- GIVEN RECORDS:
----

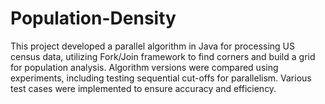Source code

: # Population-Density
This project developed a parallel algorithm in Java for processing US census data, utilizing Fork/Join framework to find corners and build a grid for population analysis. Algorithm versions were compared using experiments, including testing sequential cut-offs for parallelism. Various test cases were implemented to ensure accuracy and efficiency.
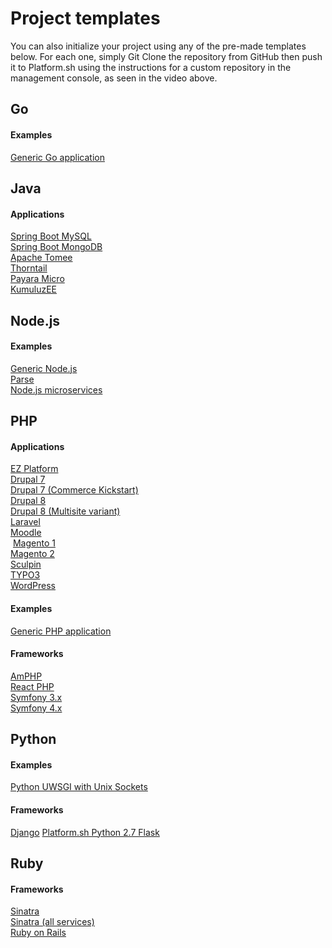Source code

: # Project templates

You can also initialize your project using any of the pre-made templates below.  For each one, simply Git Clone the repository from GitHub then push it to Platform.sh using the instructions for a custom repository in the management console, as seen in the video above.

## Go

<section class="examples-lists">

<div>
  <h4>Examples</h4>
  <a href="https://github.com/platformsh/template-golang">Generic Go application</a>
</div>

</section>

## Java

<section class="examples-lists">

<div>
  <h4>Applications</h3>
  <a href="https://github.com/platformsh/template-spring-boot-maven-mysql">Spring Boot MySQL</a><br />
  <a href="https://github.com/platformsh/template-spring-mvc-maven-mongodb">Spring Boot MongoDB</a><br />
  <a href="https://github.com/platformsh/template-microprofile-tomee">Apache Tomee</a><br />
  <a href="https://github.com/platformsh/template-microprofile-thorntail">Thorntail</a><br />
  <a href="https://github.com/platformsh/template-microprofile-payara">Payara Micro</a><br />
  <a href="https://github.com/platformsh/template-microprofile-kumuluzee">KumuluzEE</a>

</div>

</section>

## Node.js

<section class="examples-lists">

<div>
  <h4>Examples</h4>
  <a href="https://github.com/platformsh/platformsh-example-nodejs">Generic Node.js</a><br />
  <a href="https://github.com/platformsh/platformsh-example-parseit">Parse</a><br />
  <a href="https://github.com/platformsh/platformsh-example-nodejs-microservices">Node.js microservices</a>
</div>

</section>

## PHP

<section class="examples-lists">

<div>
  <h4>Applications</h4>
  <a href="https://github.com/platformsh/platformsh-example-ezplatform">EZ Platform</a><br />
  <a href="https://github.com/platformsh/template-drupal7">Drupal 7</a><br />
  <a href="https://github.com/platformsh/platformsh-example-drupalcommerce7">Drupal 7 (Commerce Kickstart)</a><br />
  <a href="https://github.com/platformsh/template-drupal8">Drupal 8</a><br />
  <a href="https://github.com/platformsh/platformsh-example-drupal8-multisite">Drupal 8 (Multisite variant)</a><br />
  <a href="https://github.com/platformsh/template-laravel">Laravel</a><br />
  <a href="https://github.com/platformsh/platformsh-example-moodle">Moodle</a><br />
  <a href="https://github.com/platformsh/platformsh-example-magento1">Magento 1</a><br />
  <a href="https://github.com/platformsh/platformsh-example-magento">Magento 2</a><br />
  <a href="https://github.com/platformsh/platformsh-example-sculpin">Sculpin</a><br />
  <a href="https://github.com/platformsh/platformsh-example-typo3">TYPO3</a><br />
  <a href="https://github.com/platformsh/template-wordpress">WordPress</a>
</div>

<div>
  <h4>Examples</h4>
  <a href="https://github.com/platformsh/platformsh-example-php">Generic PHP application</a><br />
</div>


<div>
  <h4>Frameworks</h4>
  <a href="https://github.com/platformsh/platformsh-example-amphp">AmPHP</a><br />
  <a href="https://github.com/platformsh/platformsh-example-reactphp">React PHP</a><br />
  <a href="https://github.com/platformsh/template-symfony3">Symfony 3.x</a><br />
  <a href="https://github.com/platformsh/template-symfony4">Symfony 4.x</a><br />
</div>

</section>

## Python

<section class="examples-lists">

<div>
  <h4>Examples</h4>
  <a href="https://github.com/platformsh/platformsh-example-python-uwsgi">Python UWSGI with Unix Sockets</a><br />
</div>

<div>
  <h4>Frameworks</h4>
  <a href="https://github.com/platformsh/platformsh-example-django">Django</a>
  <a href="https://github.com/platformsh/template-flask">Platform.sh Python 2.7 Flask</a><br />
</div>

</section>

## Ruby

<section class="examples-lists">

<div>
  <h4>Frameworks</h4>
  <a href="https://github.com/platformsh/platformsh-example-sinatra">Sinatra</a><br />
  <a href="https://github.com/platformsh/platformsh-example-ruby-sinatra-all-the-services">Sinatra (all services)</a><br />
  <a href="https://github.com/platformsh/platformsh-example-rails">Ruby on Rails</a>
</div>

</section>
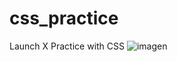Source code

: # css_practice
Launch X Practice with CSS
![imagen](https://user-images.githubusercontent.com/99080355/222971235-d10c22bd-e523-473e-9a2b-31ebf438d3bf.png)
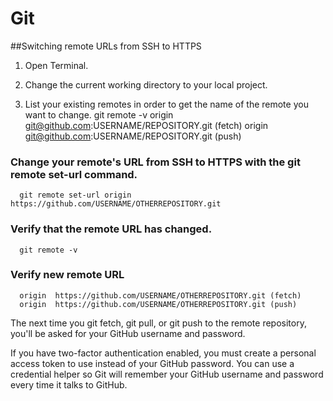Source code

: # Git
##Switching remote URLs from SSH to HTTPS

1. Open Terminal.

2. Change the current working directory to your local project.

3. List your existing remotes in order to get the name of the remote you want to change.
      git remote -v
      origin  git@github.com:USERNAME/REPOSITORY.git (fetch)
      origin  git@github.com:USERNAME/REPOSITORY.git (push)

### Change your remote's URL from SSH to HTTPS with the git remote set-url command.

      git remote set-url origin https://github.com/USERNAME/OTHERREPOSITORY.git

### Verify that the remote URL has changed.
      git remote -v
      
### Verify new remote URL
      origin  https://github.com/USERNAME/OTHERREPOSITORY.git (fetch)
      origin  https://github.com/USERNAME/OTHERREPOSITORY.git (push)
The next time you git fetch, git pull, or git push to the remote repository, you'll be asked for your GitHub username and password.

If you have two-factor authentication enabled, you must create a personal access token to use instead of your GitHub password.
You can use a credential helper so Git will remember your GitHub username and password every time it talks to GitHub.
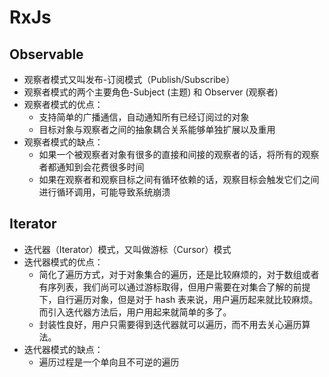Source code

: # RxJs
## Observable
- 观察者模式又叫发布-订阅模式（Publish/Subscribe）
- 观察者模式的两个主要角色-Subject (主题) 和 Observer (观察者) 
- 观察者模式的优点：
    - 支持简单的广播通信，自动通知所有已经订阅过的对象
    - 目标对象与观察者之间的抽象耦合关系能够单独扩展以及重用
- 观察者模式的缺点：
    - 如果一个被观察者对象有很多的直接和间接的观察者的话，将所有的观察者都通知到会花费很多时间
    - 如果在观察者和观察目标之间有循环依赖的话，观察目标会触发它们之间进行循环调用，可能导致系统崩溃

## Iterator
- 迭代器（Iterator）模式，又叫做游标（Cursor）模式
- 迭代器模式的优点：
    - 简化了遍历方式，对于对象集合的遍历，还是比较麻烦的，对于数组或者有序列表，我们尚可以通过游标取得，但用户需要在对集合了解的前提下，自行遍历对象，但是对于 hash 表来说，用户遍历起来就比较麻烦。而引入迭代器方法后，用户用起来就简单的多了。
    - 封装性良好，用户只需要得到迭代器就可以遍历，而不用去关心遍历算法。
- 迭代器模式的缺点：
    - 遍历过程是一个单向且不可逆的遍历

----

- TASK PROMPT: Find every line in the listing that holds the string "fetch", then say how many there are as a bare number.

- TASK RESPONSE: 3